= Task brief =
What lines of the data below hold the string "directory"? Copy each one.

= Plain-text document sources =
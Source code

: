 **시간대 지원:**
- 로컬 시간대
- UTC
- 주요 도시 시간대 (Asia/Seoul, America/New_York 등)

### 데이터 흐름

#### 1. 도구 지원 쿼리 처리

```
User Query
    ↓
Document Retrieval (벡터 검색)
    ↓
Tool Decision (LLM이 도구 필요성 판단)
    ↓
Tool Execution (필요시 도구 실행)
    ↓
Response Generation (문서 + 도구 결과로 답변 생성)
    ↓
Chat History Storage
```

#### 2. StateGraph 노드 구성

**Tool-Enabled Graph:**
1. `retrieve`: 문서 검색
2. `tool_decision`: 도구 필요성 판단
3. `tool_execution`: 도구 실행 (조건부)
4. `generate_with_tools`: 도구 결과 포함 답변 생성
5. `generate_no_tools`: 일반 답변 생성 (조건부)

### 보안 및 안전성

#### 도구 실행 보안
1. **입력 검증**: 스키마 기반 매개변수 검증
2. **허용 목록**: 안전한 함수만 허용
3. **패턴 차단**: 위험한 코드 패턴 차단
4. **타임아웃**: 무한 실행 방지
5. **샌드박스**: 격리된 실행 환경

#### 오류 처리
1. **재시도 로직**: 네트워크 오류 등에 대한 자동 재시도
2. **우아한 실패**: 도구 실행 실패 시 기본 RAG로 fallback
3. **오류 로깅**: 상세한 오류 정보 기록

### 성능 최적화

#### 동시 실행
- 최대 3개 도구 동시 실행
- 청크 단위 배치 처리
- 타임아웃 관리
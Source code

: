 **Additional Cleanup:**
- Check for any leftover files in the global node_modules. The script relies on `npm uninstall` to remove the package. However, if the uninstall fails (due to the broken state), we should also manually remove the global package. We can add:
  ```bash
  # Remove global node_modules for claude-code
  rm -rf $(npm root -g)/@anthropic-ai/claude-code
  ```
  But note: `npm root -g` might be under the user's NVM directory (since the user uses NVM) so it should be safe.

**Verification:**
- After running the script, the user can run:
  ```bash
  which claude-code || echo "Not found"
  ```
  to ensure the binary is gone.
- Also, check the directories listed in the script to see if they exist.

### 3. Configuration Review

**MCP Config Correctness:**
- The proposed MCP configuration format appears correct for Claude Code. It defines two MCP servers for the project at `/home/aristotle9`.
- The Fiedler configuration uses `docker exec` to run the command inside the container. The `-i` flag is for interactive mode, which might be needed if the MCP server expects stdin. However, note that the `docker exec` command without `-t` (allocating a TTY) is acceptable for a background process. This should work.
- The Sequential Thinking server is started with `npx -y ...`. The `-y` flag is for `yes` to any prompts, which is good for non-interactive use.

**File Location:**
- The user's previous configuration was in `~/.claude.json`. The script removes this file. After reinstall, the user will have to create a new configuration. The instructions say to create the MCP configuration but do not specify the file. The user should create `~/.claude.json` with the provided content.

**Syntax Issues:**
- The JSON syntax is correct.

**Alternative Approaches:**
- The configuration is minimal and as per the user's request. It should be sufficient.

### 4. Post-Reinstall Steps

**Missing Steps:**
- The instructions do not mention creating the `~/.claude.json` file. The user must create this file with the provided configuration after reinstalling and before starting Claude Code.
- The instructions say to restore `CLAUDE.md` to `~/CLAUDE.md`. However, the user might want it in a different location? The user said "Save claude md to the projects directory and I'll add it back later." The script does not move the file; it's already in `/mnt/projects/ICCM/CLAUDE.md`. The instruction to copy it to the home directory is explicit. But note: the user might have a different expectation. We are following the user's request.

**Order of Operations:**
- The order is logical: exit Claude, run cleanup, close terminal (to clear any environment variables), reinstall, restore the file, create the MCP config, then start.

---

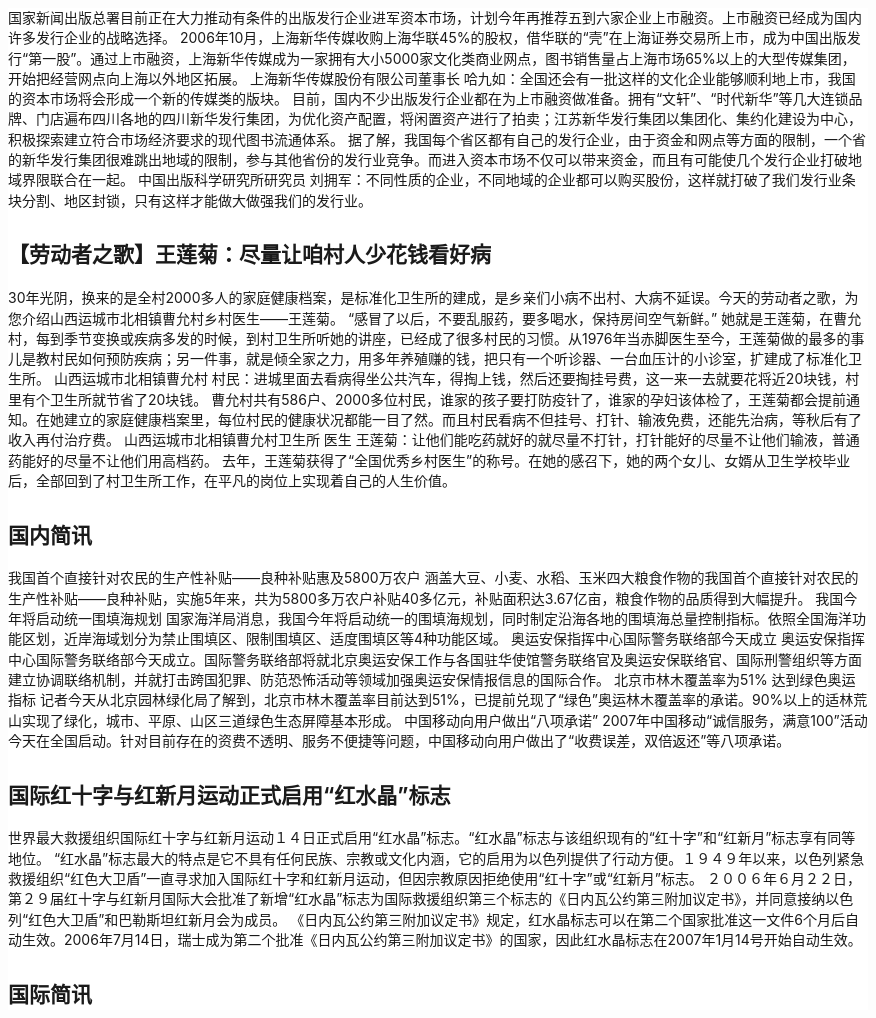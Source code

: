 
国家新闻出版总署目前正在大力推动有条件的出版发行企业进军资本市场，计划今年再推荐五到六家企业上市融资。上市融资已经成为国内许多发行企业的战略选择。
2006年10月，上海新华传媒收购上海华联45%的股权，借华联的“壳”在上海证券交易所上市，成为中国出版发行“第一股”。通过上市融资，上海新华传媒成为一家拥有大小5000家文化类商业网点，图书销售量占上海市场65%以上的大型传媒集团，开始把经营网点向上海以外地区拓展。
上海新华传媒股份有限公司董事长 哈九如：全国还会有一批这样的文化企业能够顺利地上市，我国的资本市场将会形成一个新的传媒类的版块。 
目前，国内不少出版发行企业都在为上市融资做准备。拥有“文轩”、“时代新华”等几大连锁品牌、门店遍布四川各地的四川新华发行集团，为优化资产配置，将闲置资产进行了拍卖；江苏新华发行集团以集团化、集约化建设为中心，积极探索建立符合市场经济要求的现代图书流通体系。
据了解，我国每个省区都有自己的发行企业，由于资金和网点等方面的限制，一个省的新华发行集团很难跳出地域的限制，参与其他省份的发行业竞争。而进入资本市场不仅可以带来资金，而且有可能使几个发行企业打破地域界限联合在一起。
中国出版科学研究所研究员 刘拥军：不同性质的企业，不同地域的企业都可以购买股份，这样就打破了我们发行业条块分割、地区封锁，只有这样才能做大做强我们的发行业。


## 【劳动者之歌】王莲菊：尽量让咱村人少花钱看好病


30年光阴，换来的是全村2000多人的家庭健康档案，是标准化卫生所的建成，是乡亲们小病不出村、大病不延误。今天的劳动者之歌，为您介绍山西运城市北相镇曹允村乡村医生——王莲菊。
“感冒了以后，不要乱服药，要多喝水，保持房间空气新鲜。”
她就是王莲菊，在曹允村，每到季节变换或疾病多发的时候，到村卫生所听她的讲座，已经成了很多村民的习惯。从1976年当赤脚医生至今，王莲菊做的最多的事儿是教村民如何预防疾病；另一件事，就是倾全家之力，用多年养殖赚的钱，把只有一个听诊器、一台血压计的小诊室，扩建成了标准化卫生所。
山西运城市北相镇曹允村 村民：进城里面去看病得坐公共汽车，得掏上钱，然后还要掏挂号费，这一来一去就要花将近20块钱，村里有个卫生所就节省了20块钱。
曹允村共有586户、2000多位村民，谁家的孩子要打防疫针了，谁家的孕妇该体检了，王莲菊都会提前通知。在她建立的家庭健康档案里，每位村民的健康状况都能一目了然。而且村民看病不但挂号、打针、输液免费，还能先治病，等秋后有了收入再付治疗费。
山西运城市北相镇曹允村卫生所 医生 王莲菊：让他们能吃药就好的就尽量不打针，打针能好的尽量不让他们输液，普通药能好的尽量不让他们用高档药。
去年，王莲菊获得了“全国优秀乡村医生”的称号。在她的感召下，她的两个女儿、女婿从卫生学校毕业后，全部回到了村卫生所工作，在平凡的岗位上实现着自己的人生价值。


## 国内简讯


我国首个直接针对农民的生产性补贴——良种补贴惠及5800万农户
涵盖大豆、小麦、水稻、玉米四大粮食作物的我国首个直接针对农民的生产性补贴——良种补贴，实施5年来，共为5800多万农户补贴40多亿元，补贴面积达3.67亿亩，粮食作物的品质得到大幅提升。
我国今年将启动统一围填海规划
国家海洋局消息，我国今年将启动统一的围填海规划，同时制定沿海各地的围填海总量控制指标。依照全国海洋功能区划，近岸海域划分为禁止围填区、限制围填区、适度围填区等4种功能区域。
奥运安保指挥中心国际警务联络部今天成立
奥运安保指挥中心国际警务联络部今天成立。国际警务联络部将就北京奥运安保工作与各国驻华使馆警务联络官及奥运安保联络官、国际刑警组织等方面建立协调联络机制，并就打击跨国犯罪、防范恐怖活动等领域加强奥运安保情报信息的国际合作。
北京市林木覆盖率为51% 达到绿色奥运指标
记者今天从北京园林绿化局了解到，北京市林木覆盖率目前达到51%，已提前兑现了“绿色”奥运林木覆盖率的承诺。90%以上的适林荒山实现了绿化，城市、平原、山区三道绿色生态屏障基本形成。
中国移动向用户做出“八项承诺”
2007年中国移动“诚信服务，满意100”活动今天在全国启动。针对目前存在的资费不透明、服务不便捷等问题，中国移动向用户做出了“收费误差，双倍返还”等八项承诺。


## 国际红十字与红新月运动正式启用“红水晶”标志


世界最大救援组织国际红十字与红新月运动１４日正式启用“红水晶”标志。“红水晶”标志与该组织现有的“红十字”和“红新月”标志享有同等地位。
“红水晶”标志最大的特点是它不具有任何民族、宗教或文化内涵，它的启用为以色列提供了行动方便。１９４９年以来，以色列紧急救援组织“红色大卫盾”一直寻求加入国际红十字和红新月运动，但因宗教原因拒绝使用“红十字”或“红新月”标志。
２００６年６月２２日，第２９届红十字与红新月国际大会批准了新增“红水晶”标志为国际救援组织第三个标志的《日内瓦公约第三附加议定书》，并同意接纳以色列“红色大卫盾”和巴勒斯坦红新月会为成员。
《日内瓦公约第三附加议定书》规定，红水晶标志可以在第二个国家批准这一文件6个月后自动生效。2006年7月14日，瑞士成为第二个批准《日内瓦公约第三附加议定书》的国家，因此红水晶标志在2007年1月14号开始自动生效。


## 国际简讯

= Task solution =
  But note: `npm root -g` might be under the user's NVM directory (since the user uses NVM) so it should be safe.
- The instructions say to restore `CLAUDE.md` to `~/CLAUDE.md`. However, the user might want it in a different location? The user said "Save claude md to the projects directory and I'll add it back later." The script does not move the file; it's already in `/mnt/projects/ICCM/CLAUDE.md`. The instruction to copy it to the home directory is explicit. But note: the user might have a different expectation. We are following the user's request.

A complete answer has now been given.